[[ DATA SHOWN open ]]
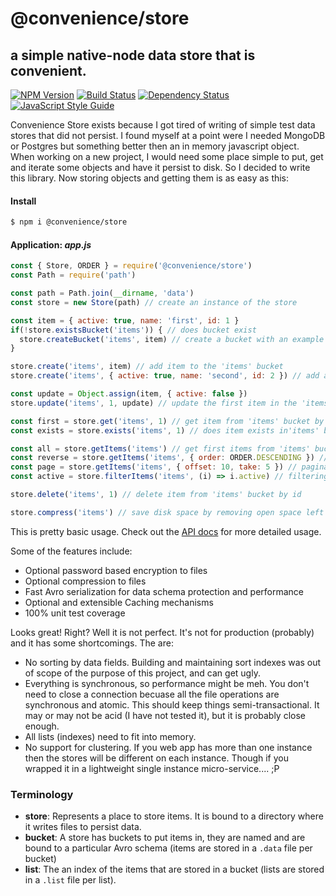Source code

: # @convenience/store
## a simple native-node data store that is convenient.

[![NPM Version](https://img.shields.io/npm/v/@convenience/store.svg?style=flat-square)](https://www.npmjs.com/package/@convenience/store)
[![Build Status](https://travis-ci.com/holmok/convenience-store.svg?branch=master)](https://travis-ci.org/holmok/convenience-store)
[![Dependency Status](https://david-dm.org/holmok/convenience-store/status.svg)](https://david-dm.org/holmok/convenience-store)
[![JavaScript Style Guide](https://img.shields.io/badge/code_style-standard-brightgreen.svg)](https://standardjs.com)



Convenience Store exists because I got tired of writing of simple test data stores that did not persist.  I found myself at a point were I needed MongoDB or Postgres but something better then an in memory javascript object.  When working on a new project, I would need some place simple to put, get and iterate some objects and have it persist to disk.  So I decided to write this library.  Now storing objects and getting them is as easy as this:

#### Install
```bash
$ npm i @convenience/store
```

#### Application: _app.js_
```javascript
const { Store, ORDER } = require('@convenience/store')
const Path = require('path')

const path = Path.join(__dirname, 'data')
const store = new Store(path) // create an instance of the store

const item = { active: true, name: 'first', id: 1 }
if(!store.existsBucket('items')) { // does bucket exist
  store.createBucket('items', item) // create a bucket with an example item to enforce a schema
}

store.create('items', item) // add item to the 'items' bucket
store.create('items', { active: true, name: 'second', id: 2 }) // add another item to the 'items' bucket

const update = Object.assign(item, { active: false })
store.update('items', 1, update) // update the first item in the 'items' bucket

const first = store.get('items', 1) // get item from 'items' bucket by id
const exists = store.exists('items', 1) // does item exists in'items' bucket by id

const all = store.getItems('items') // get first items from 'items' bucket in the order they were added (oldest > newest)
const reverse = store.getItems('items', { order: ORDER.DESCENDING }) // get items from 'items' bucket in newest > oldest order
const page = store.getItems('items', { offset: 10, take: 5 }) // pagination!
const active = store.filterItems('items', (i) => i.active) // filtering! this gets the active items back

store.delete('items', 1) // delete item from 'items' bucket by id

store.compress('items') // save disk space by removing open space left by updates and deleted files in a bucket.
```

This is pretty basic usage.  Check out the [API docs](API.md) for more detailed usage.

Some of the features include:
- Optional password based encryption to files
- Optional compression to files
- Fast Avro serialization for data schema protection and performance
- Optional and extensible Caching mechanisms
- 100% unit test coverage

Looks great! Right? Well it is not perfect. It's not for production (probably) and it has some shortcomings. The are:

- No sorting by data fields. Building and maintaining sort indexes was out of scope of the purpose of this project, and can get ugly.
- Everything is synchronous, so performance might be meh. You don't need to close a connection becuase all the file operations are synchronous and atomic.  This should keep things semi-transactional. It may or may not be acid (I have not tested it), but it is probably close enough.
- All lists (indexes) need to fit into memory. 
- No support for clustering.  If you web app has more than one instance then the stores will be different on each instance. Though if you wrapped it in a lightweight single instance micro-service.... ;P

### Terminology

- __store__: Represents a place to store items. It is bound to a directory where it writes files to persist data.
- __bucket__: A store has buckets to put items in, they are named and are bound to a particular Avro schema (items are stored in a `.data` file per bucket)
- __list__: The an index of the items that are stored in a bucket (lists are stored in a `.list` file per list).
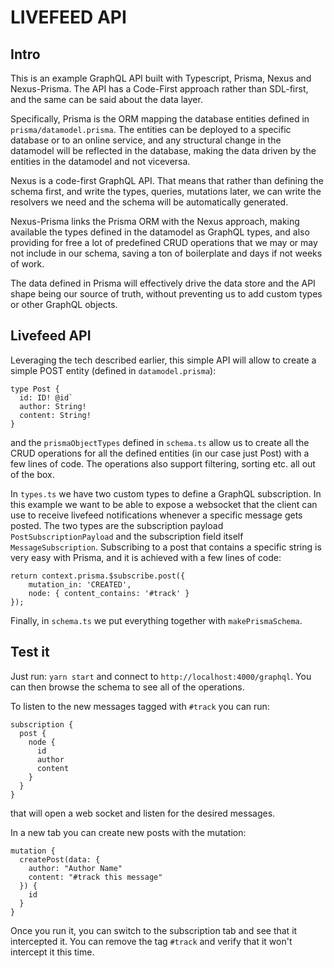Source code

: # LIVEFEED API

## Intro

This is an example GraphQL API built with Typescript, Prisma, Nexus and Nexus-Prisma.
The API has a Code-First approach rather than SDL-first, and the same can be said about the data layer.

Specifically, Prisma is the ORM mapping the database entities defined in `prisma/datamodel.prisma`.
The entities can be deployed to a specific database or to an online service, and any structural change in the datamodel will be reflected in the database, making the data driven by the entities in the datamodel and not viceversa.

Nexus is a code-first GraphQL API. That means that rather than defining the schema first, and write the types, queries, mutations later, we can write the resolvers we need and the schema will be automatically generated.

Nexus-Prisma links the Prisma ORM with the Nexus approach, making available the types defined in the datamodel as GraphQL types, and also providing for free a lot of predefined CRUD operations that we may or may not include in our schema, saving a ton of boilerplate and days if not weeks of work.

The data defined in Prisma will effectively drive the data store and the API shape being our source of truth, without preventing us to add custom types or other GraphQL objects.

## Livefeed API

Leveraging the tech described earlier, this simple API will allow to create a simple POST entity (defined in `datamodel.prisma`):

```
type Post {
  id: ID! @id`
  author: String!
  content: String!
}
```

and the `prismaObjectTypes` defined in `schema.ts` allow us to create all the CRUD operations for all the defined entities (in our case just Post) with a few lines of code. The operations also support filtering, sorting etc. all out of the box.

In `types.ts` we have two custom types to define a GraphQL subscription. In this example we want to be able to expose a websocket that the client can use to receive livefeed notifications whenever a specific message gets posted.
The two types are the subscription payload `PostSubscriptionPayload` and the subscription field itself `MessageSubscription`.
Subscribing to a post that contains a specific string is very easy with Prisma, and it is achieved with a few lines of code:

```
return context.prisma.$subscribe.post({
	mutation_in: 'CREATED',
	node: { content_contains: '#track' }
});
```

Finally, in `schema.ts` we put everything together with `makePrismaSchema`.

## Test it

Just run: `yarn start` and connect to `http://localhost:4000/graphql`.
You can then browse the schema to see all of the operations.

To listen to the new messages tagged with `#track` you can run:

```
subscription {
  post {
    node {
      id
      author
      content
    }
  }
}
```

that will open a web socket and listen for the desired messages.

In a new tab you can create new posts with the mutation:

```
mutation {
  createPost(data: {
    author: "Author Name"
    content: "#track this message"
  }) {
    id
  }
}
```

Once you run it, you can switch to the subscription tab and see that it intercepted it.
You can remove the tag `#track` and verify that it won't intercept it this time.
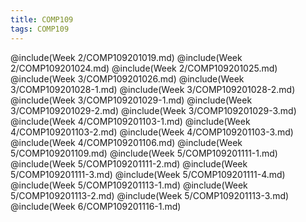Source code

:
 ```yaml
---
title: COMP109
tags: COMP109
---
```

@include(Week 2/COMP109201019.md)
@include(Week 2/COMP109201024.md)
@include(Week 2/COMP109201025.md)
@include(Week 3/COMP109201026.md)
@include(Week 3/COMP109201028-1.md)
@include(Week 3/COMP109201028-2.md)
@include(Week 3/COMP109201029-1.md)
@include(Week 3/COMP109201029-2.md)
@include(Week 3/COMP109201029-3.md)
@include(Week 4/COMP109201103-1.md)
@include(Week 4/COMP109201103-2.md)
@include(Week 4/COMP109201103-3.md)
@include(Week 4/COMP109201106.md)
@include(Week 5/COMP109201109.md)
@include(Week 5/COMP109201111-1.md)
@include(Week 5/COMP109201111-2.md)
@include(Week 5/COMP109201111-3.md)
@include(Week 5/COMP109201111-4.md)
@include(Week 5/COMP109201113-1.md)
@include(Week 5/COMP109201113-2.md)
@include(Week 5/COMP109201113-3.md)
@include(Week 6/COMP109201116-1.md)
[[ DATA SHOWN closed ]]
WHAT THE TASK REQUIRES »
Counting only lines that hold the word "performance", state how many there are in the data. Write the number alone.

SOLUTION »
2